Posted on Fri 06 February 2015 in Notes

When measuring the effectiveness of a Voice Activity Detection algorithm (VAD) looking at 0-1 accuracy is rarely enough. We typically also look at Nonspeech Hit Rate (HR0) and Speech Hit Rate (HR1).

1. HR0 is computed as the ratio of the number of correctly detected nonspeech frames to the number of real nonspeech frames.
2. HR1 is computed as the ratio of the number of correctly detected speech frames to the number of real speech frames.

Park et al. 2014 

Another way to put it is _the percentage of nonspeech and speech frames that are correctly predicted. In Python, this can be calculated in the following way:

```import numpy as np

# Find nonspeech and speech hit rates:
index0 = np.where(y ==0)
index1 = np.where(y ==1)

hr0 = (y_hat[index0] == y[index0]).mean()
hr1 = (y_hat[index1] == y[index1]).mean()
```

First we create 2 indexes of y using numpy's `where()` function (see more). `index0` is a vector of all the positions of y that represents a silent frame in our data. Say `y = [0,0,0,1,1,0]`, then `index0 = [0,1,2,5]`, since `y = y = y = y = 0.`

this means that

```print y[index0]
# -> [0,0,0,0]
```

Which in and of itself is not interesting.
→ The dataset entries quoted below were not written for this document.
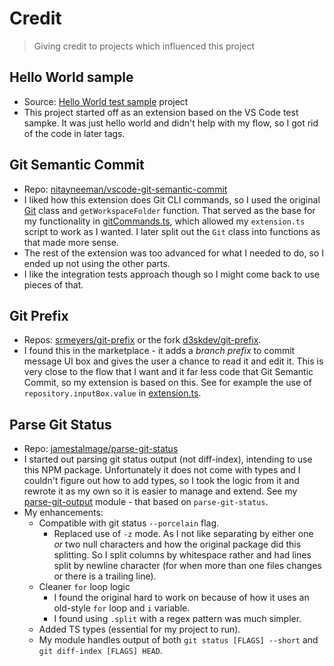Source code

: # Credit
> Giving credit to projects which influenced this project


## Hello World sample

- Source: [Hello World test sample](https://github.com/microsoft/vscode-extension-samples/tree/master/helloworld-test-sample) project
- This project started off as an extension based on the VS Code test sampke. It was just hello world and didn't help with my flow, so I got rid of the code in later tags.


## Git Semantic Commit

- Repo: [nitayneeman/vscode-git-semantic-commit](https://github.com/nitayneeman/vscode-git-semantic-commit)
- I liked how this extension does Git CLI commands, so I used the original [Git](https://github.com/nitayneeman/vscode-git-semantic-commit/blob/master/src/git.ts) class and `getWorkspaceFolder` function. That served as the base for my functionality in [gitCommands.ts](/src/gitCommands.ts), which allowed my `extension.ts` script to work as I wanted. I later split out the `Git` class into functions as that made more sense.
- The rest of the extension was too advanced for what I needed to do, so I ended up not using the other parts.
- I like the integration tests approach though so I might come back to use pieces of that.


## Git Prefix

- Repos: [srmeyers/git-prefix](https://github.com/srmeyers/git-prefix) or the fork [d3skdev/git-prefix](https://github.com/d3skdev/git-prefix).
- I found this in the marketplace - it adds a _branch prefix_ to commit message UI box and gives the user a chance to read it and edit it. This is very close to the flow that I want and it far less code that Git Semantic Commit, so my extension is based on this. See for example the use of `repository.inputBox.value` in [extension.ts](/src/extension.ts).


## Parse Git Status

- Repo: [jamestalmage/parse-git-status](https://github.com/jamestalmage/parse-git-status)
- I started out parsing git status output (not diff-index), intending to use this NPM package. Unfortunately it does not come with types and I couldn't figure out how to add types, so I took the logic from it and rewrote it as my own so it is easier to manage and extend. See my [parse-git-output](/src/generate/parse-git-output) module - that based on `parse-git-status`.
- My enhancements:
    - Compatible with git status `--porcelain` flag.
        - Replaced use of `-z` mode. As I not like separating by either one _or_ two null characters and how the original package did this splitting. So I split columns by whitespace rather and had lines split by newline character (for when more than one files changes or there is a trailing line).
    - Cleaner `for` loop logic
        - I found the original hard to work on because of how it uses an old-style `for` loop and `i` variable.
        - I found using `.split` with a regex pattern was much simpler.
    - Added TS types (essential for my project to run).
    - My module handles output of both `git status [FLAGS] --short` and `git diff-index [FLAGS] HEAD`.
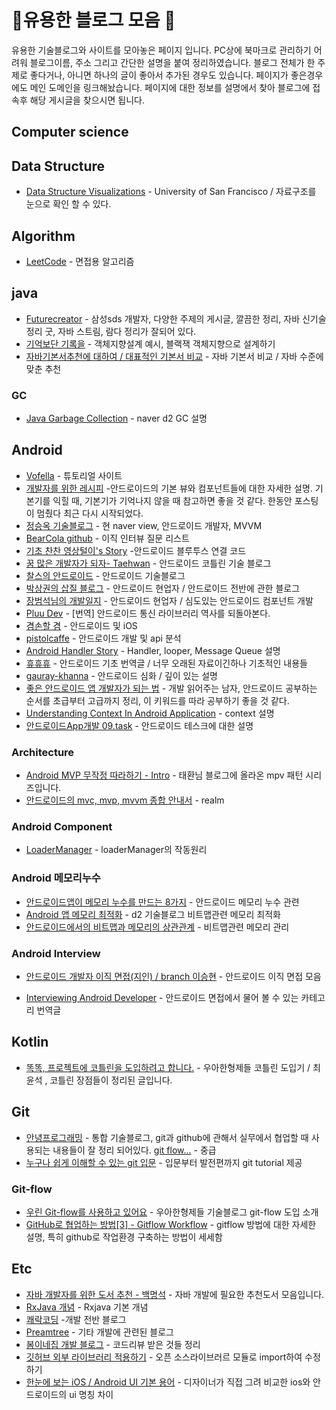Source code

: # :rainbow:유용한 블로그 모음 :unicorn:

 유용한 기술블로그와 사이트를 모아놓은 페이지 입니다. PC상에 북마크로 관리하기 어려워 블로그이름, 주소 그리고 간단한 설명을 붙여 정리하였습니다. 블로그 전체가 한 주제로 좋다거나, 아니면 하나의 글이 좋아서 추가된 경우도 있습니다. 페이지가 좋은경우에도 메인 도메인을 링크해놨습니다. 페이지에 대한 정보를 설명에서 찾아 블로그에 접속후 해당 게시글을 찾으시면 됩니다.



## Computer science



## Data Structure
* [Data Structure Visualizations](https://www.cs.usfca.edu/~galles/visualization/Algorithms.html) - University of San Francisco / 자료구조를 눈으로 확인 할 수 있다.  




## Algorithm
* [LeetCode](https://leetcode.com/) - 면접용 알고리즘  




## java
* [Futurecreator](https://futurecreator.github.io/) - 삼성sds 개발자, 다양한 주제의 게시글, 깔끔한 정리, 자바 신기술 정리 굿, 자바 스트림, 람다 정리가 잘되어 있다.
* [기억보단 기록을](https://jojoldu.tistory.com/) - 객체지향설계 예시, 블랙잭 객체지향으로 설계하기  
* [자바기본서추천에 대하여 / 대표적인 기본서 비교](https://asfirstalways.tistory.com/146) - 자바 기본서 비교 / 자바 수준에 맞춘 추천



### GC

- [Java Garbage Collection](https://d2.naver.com/helloworld/1329) - naver d2 GC 설명



## Android

* [Vofella](http://www.vogella.com/) - 튜토리얼 사이트
* [개발자를 위한 레시피](http://recipes4dev.tistory.com/) -안드로이드의 기본 뷰와 컴포넌트들에 대한 자세한 설명.  기본기를 익힐 때, 기본기가 기억나지 않을 때 참고하면 좋을 것 같다. 한동안 포스팅이 멈췄다 최근 다시 시작되었다.
* [정승옥 기술블로그](https://medium.com/@jsuch2362) - 현 naver view, 안드로이드 개발자, MVVM
* [BearCola github](https://github.com/BearCola/ForJavaAndAndroidInterview/blob/master/README.md) - 이직 인터뷰 질문 리스트
* [기초 찬찬 영상털이's Story](http://dsnight.tistory.com/37?category=485244) -안드로이드 블루투스 연결 코드
* [꿈 많은 개발자가 되자- Taehwan](https://thdev.tech/) - 안드로이드 코틀린 기술 블로그
* [찰스의 안드로이드](https://www.charlezz.com/) - 안드로이드 기술블로그
* [박상권의 삽질 블로그](http://gun0912.tistory.com/) - 안드로이드 현업자 / 안드로이드 전반에 관한 블로그
* [장범석님의 개발일지](http://dktfrmaster.blogspot.com/) - 안드로이드 현업자 / 심도있는 안드로이드 컴포넌트 개발
* [Pluu Dev](http://pluu.github.io/blog/android/2016/12/25/android-network/) - [번역] 안드로이드 통신 라이브러리 역사를 되돌아본다.
* [겸손할 겸](<https://g-y-e-o-m.tistory.com/>) - 안드로이드 및 iOS
* [pistolcaffe](<https://blog.naver.com/pistolcaffe>) - 안드로이드 개발 및 api 분석
* [Android Handler Story]([http://blog.naver.com/PostView.nhn?blogId=huewu&logNo=110115454542](http://blog.naver.com/PostView.nhn?blogId=huewu&logNo=110115454542)) - Handler, looper, Message Queue 설명
* [휴휴휴]([http://blog.naver.com/huewu/110085391353](http://blog.naver.com/huewu/110085391353)) - 안드로이드 기초 번역글 / 너무 오래된 자료이긴하나 기초적인 내용들
* [gauray-khanna](https://gaurav-khanna.in/) - 안드로이드 심화 / 깊이 있는 설명
* [좋은 안드로이드 앱 개발자가 되는 법](https://brunch.co.kr/@imagineer/94) - 개발 읽어주는 남자, 안드로이드 공부하는 순서를 초급부터 고급까지 정리, 이 키워드를 따라 공부하기 좋을 것 같다.
* [Understanding Context In Android Application](https://blog.mindorks.com/understanding-context-in-android-application-330913e32514) - context 설명
* [안드로이드App개발 09.task](https://www.slideshare.net/daeheejang1/app-09task-19667075) - 안드로이드 테스크에 대한 설명



### Architecture

- [Android MVP 무작정 따라하기 - Intro](https://thdev.tech/androiddev/2016/10/12/Android-MVP-Intro/) - 태환님 블로그에 올라온 mpv 패턴 시리즈입니다.
- [안드로이드의 mvc, mvp, mvvm 종합 안내서](https://academy.realm.io/kr/posts/eric-maxwell-mvc-mvp-and-mvvm-on-android/) - realm



### Android Component

- [LoaderManager](https://www.androiddesignpatterns.com/2012/07/understanding-loadermanager.html) - loaderManager의 작동원리



### Android 메모리누수

* [안드로이드앱이 메모리 누수를 만드는 8가지](http://sjava.net/2016/05/%EB%B2%88%EC%97%AD-%EC%95%88%EB%93%9C%EB%A1%9C%EC%9D%B4%EB%93%9C-%EC%95%B1%EC%9D%B4-%EB%A9%94%EB%AA%A8%EB%A6%AC-%EB%88%84%EC%88%98leak%EB%A5%BC-%EB%A7%8C%EB%93%9C%EB%8A%94-8%EA%B0%80%EC%A7%80/) - 안드로이드 메모리 누수 관련
* [Android 앱 메모리 최적화](https://d2.naver.com/helloworld/539525) - d2 기술블로그 비트맵관련 메모리 최적화
* [안드로이드에서의 비트맵과 메모리의 상관관계](https://medium.com/marojuns-android/%EC%95%88%EB%93%9C%EB%A1%9C%EC%9D%B4%EB%93%9C%EC%97%90%EC%84%9C%EC%9D%98-%EB%B9%84%ED%8A%B8%EB%A7%B5%EA%B3%BC-%EB%A9%94%EB%AA%A8%EB%A6%AC%EC%9D%98-%EC%83%81%EA%B4%80%EA%B4%80%EA%B3%84-125308c293b9) - 비트맵관련 메모리 관리

### 

### Android Interview

* [안드로이드 개발자 이직 면접(지인) / branch 이승현](https://brunch.co.kr/@oemilk/65) - 안드로이드 이직 면접 모음

- [Interviewing Android Developer](https://brunch.co.kr/@oemilk/68) - 안드로이드 면접에서 물어 볼 수 있는 카테고리 번역글

## Kotlin

* [똑똑, 프로젝트에 코틀린을 도입하려고 합니다.](https://woowabros.github.io/experience/2017/07/18/introduction-to-kotlin-in-baeminfresh.html) - 우아한형제들 코틀린 도입기 / 최윤석 , 코틀린 장점들이 정리된 글입니다.



## Git

* [안녕프로그래밍](https://www.holaxprogramming.com/) - 통합 기술블로그, git과 github에 관해서 실무에서 협업할 때 사용되는 내용들이 잘 정리 되어있다. [git flow...](https://www.holaxprogramming.com/2018/11/01/git-commands/) - 중급
* [누구나 쉽게 이해할 수 있는 git 입문](https://backlog.com/git-tutorial/kr/) - 입문부터 발전편까지 git tutorial 제공



### Git-flow

* [우린 Git-flow를 사용하고 있어요](http://woowabros.github.io/experience/2017/10/30/baemin-mobile-git-branch-strategy.html) - 우아한형제들 기술블로그 git-flow 도입 소개
* [GitHub로 협업하는 방법[3] - Gitflow Workflow](https://gmlwjd9405.github.io/2018/05/12/how-to-collaborate-on-GitHub-3.html) - gitflow 방법에 대한 자세한 설명, 특히 github로 작업환경 구축하는 방법이 세세함



## Etc

* [자바 개발자를 위한 도서 추천 - 백명석](https://brunch.co.kr/@cleancode/11#error:provider) - 자바 개발에 필요한 추천도서 모음입니다.
* [RxJava 개념](https://blog.danlew.net/2014/09/15/grokking-rxjava-part-1/) - Rxjava 기본 개념
* [쾌락코딩](https://wooooooak.github.io/) -개발 전반 블로그
* [Preamtree](https://preamtree.tistory.com/) - 기타 개발에 관련된 블로그
* [봄이네집 개발 블로그](https://tech.wheejuni.com/archives) - 코드리뷰 받은 것들 정리
* [깃허브 외부 라이브러리 적용하기](https://g-y-e-o-m.tistory.com/38) - 오픈 소스라이브러르 모듈로 import하여 수정하기
* [한눈에 보는 iOS / Android UI 기본 용어](https://brunch.co.kr/@zalhanilll/155) - 디자이너가 직접 그려 비교한 ios와 안드로이드의 ui 명칭 차이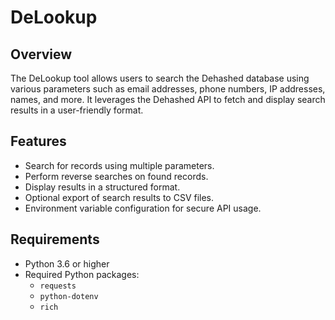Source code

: # DeLookup

## Overview

The DeLookup tool allows users to search the Dehashed database using various parameters such as email addresses, phone numbers, IP addresses, names, and more. It leverages the Dehashed API to fetch and display search results in a user-friendly format.

## Features

- Search for records using multiple parameters.
- Perform reverse searches on found records.
- Display results in a structured format.
- Optional export of search results to CSV files.
- Environment variable configuration for secure API usage.

## Requirements

- Python 3.6 or higher
- Required Python packages:
  - `requests`
  - `python-dotenv`
  - `rich`
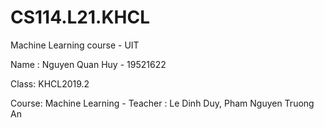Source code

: # CS114.L21.KHCL
Machine Learning course -  UIT

Name : Nguyen Quan Huy - 19521622

Class: KHCL2019.2

Course: Machine Learning - Teacher : Le Dinh Duy, Pham Nguyen Truong An
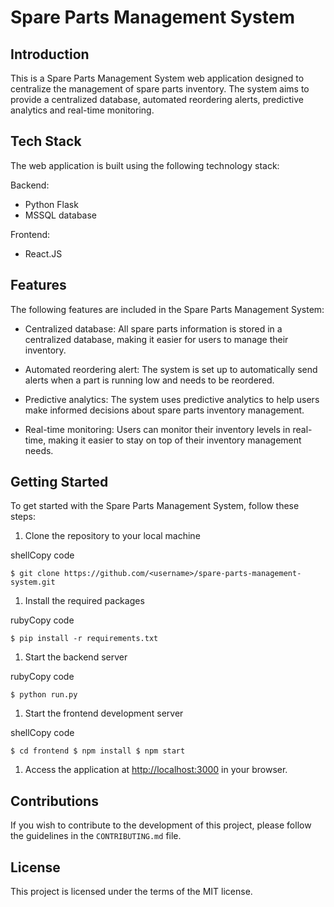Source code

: Spare Parts Management System
=============================

Introduction
------------

This is a Spare Parts Management System web application designed to centralize the management of spare parts inventory. The system aims to provide a centralized database, automated reordering alerts, predictive analytics and real-time monitoring.

Tech Stack
----------

The web application is built using the following technology stack:

Backend:

-   Python Flask
-   MSSQL database

Frontend:

-   React.JS

Features
--------

The following features are included in the Spare Parts Management System:

-   Centralized database: All spare parts information is stored in a centralized database, making it easier for users to manage their inventory.

-   Automated reordering alert: The system is set up to automatically send alerts when a part is running low and needs to be reordered.

-   Predictive analytics: The system uses predictive analytics to help users make informed decisions about spare parts inventory management.

-   Real-time monitoring: Users can monitor their inventory levels in real-time, making it easier to stay on top of their inventory management needs.

Getting Started
---------------

To get started with the Spare Parts Management System, follow these steps:

1.  Clone the repository to your local machine

shellCopy code

`$ git clone https://github.com/<username>/spare-parts-management-system.git`

1.  Install the required packages

rubyCopy code

`$ pip install -r requirements.txt`

1.  Start the backend server

rubyCopy code

`$ python run.py`

1.  Start the frontend development server

shellCopy code

`$ cd frontend
$ npm install
$ npm start`

1.  Access the application at [http://localhost:3000](http://localhost:3000/) in your browser.

Contributions
-------------

If you wish to contribute to the development of this project, please follow the guidelines in the `CONTRIBUTING.md` file.

License
-------

This project is licensed under the terms of the MIT license.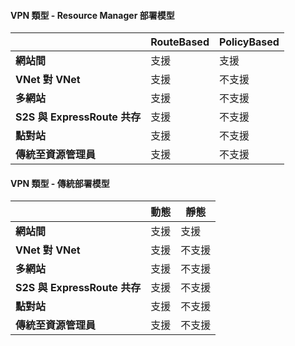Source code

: #### VPN 類型 - Resource Manager 部署模型
|  | **RouteBased** | **PolicyBased** |
| --- | --- | --- |
| **網站間** |支援 |支援 |
| **VNet 對 VNet** |支援 |不支援 |
| **多網站** |支援 |不支援 |
| **S2S 與 ExpressRoute 共存** |支援 |不支援 |
| **點對站** |支援 |不支援 |
| **傳統至資源管理員** |支援 |不支援 |

#### VPN 類型 - 傳統部署模型
|  | **動態** | **靜態** |
| --- | --- | --- |
| **網站間** |支援 |支援 |
| **VNet 對 VNet** |支援 |不支援 |
| **多網站** |支援 |不支援 |
| **S2S 與 ExpressRoute 共存** |支援 |不支援 |
| **點對站** |支援 |不支援 |
| **傳統至資源管理員** |支援 |不支援 |

<!----HONumber=AcomDC_0907_2016-->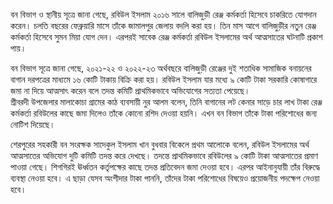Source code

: বন বিভাগ ও স্থানীয় সূত্রে জানা গেছে, রবিউল ইসলাম ২০১৬ সালে বালিজুড়ী রেঞ্জ কর্মকর্তা হিসেবে চাকরিতে যোগদান করেন। চলতি বছরের ফেব্রুয়ারি মাসে তাঁকে জামালপুর জেলায় বদলি করা হয়। তিন মাস আগে বালিজুড়ীর নতুন রেঞ্জ কর্মকর্তা হিসেবে সুমন মিয়া যোগ দেন। এরপরই সাবেক রেঞ্জ কর্মকর্তা রবিউল ইসলামের অর্থ আত্মসাতের ঘটনাটি প্রকাশ পায়।

বন বিভাগ সূত্রে জানা গেছে, ২০২১-২২ ও ২০২২-২৩ অর্থবছরে বালিজুড়ী রেঞ্জের দুই শতাধিক সামাজিক বনায়নের বাগান দরপত্রের মাধ্যমে ১৬ কোটি টাকায় বিক্রি করা হয়। রবিউল ইসলাম যার মধ্যে ৯ কোটি টাকা সরকারি কোষাগারে জমা না দিয়ে আত্মসাৎ করেন বলে তদন্ত কমিটি প্রাথমিকভাবে অভিযোগের সত্যতা পেয়েছে।  
শ্রীবরদী উপজেলার মালাকোচা গ্রামের কাঠ ব্যবসায়ী নুর আলম বলেন, তিনি বাগানের লট কেনার সাড়ে চার লাখ টাকা রেঞ্জ কর্মকর্তা রবিউলের কাছে জমা দিলেও তাঁকে কোনো রশিদ দেওয়া হয়নি। এখন বন বিভাগ তাঁকে টাকা পরিশোধের জন্য নোটিশ দিয়েছে।

শেরপুরের সহকারী বন সংরক্ষক সাদেকুল ইসলাম খান বুধবার বিকেলে প্রথম আলোকে বলেন, রবিউল ইসলামের অর্থ আত্মসাতের অভিযোগ দুটি কমিটি তদন্ত করে দেখছে। তদন্তে প্রাথমিকভাবে রবিউলের ৯ কোটি টাকা আত্মসাতের প্রমাণ পাওয়া গেছে। শিগগিরই ঊর্ধ্বতন কর্তৃপক্ষের কাছে তদন্ত প্রতিবেদন জমা দেওয়া হবে। এরপর আইনানুযায়ী তাঁর বিরুদ্ধে ব্যবস্থা নেওয়া হবে। এ ছাড়া যেসব অংশীদার টাকা পাননি, তাঁদের টাকা পরিশোধের বিষয়েও প্রয়োজনীয় পদক্ষেপ নেওয়া হবে।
However, we can use the same index to pull out all the predictions in ŷ and compare them to the ground-truth in y

```y_hat[index0] == y[index0]
# -> (True, True, False ... , dtype=bool)
```

This gives us a new array of the same dimensions with boolean `True` or `False` values. Each `True` represents a correct prediction and each `False` an incorrect. A neat python trick is that boolean values are treated as 0 and 1, so we can take the mean of this boolean result array to get the ratio between correct and incorrect prediction using the `.mean()` function.

 Park, Jinsoo, Wooil Kim, David K. Han, and Hanseok Ko. “Voice Activity Detection in Noisy Environments Based on Double-Combined Fourier Transform and Line Fitting.” The Scientific World Journal 2014 (August 6, 2014): e146040. doi:10.1155/2014/146040.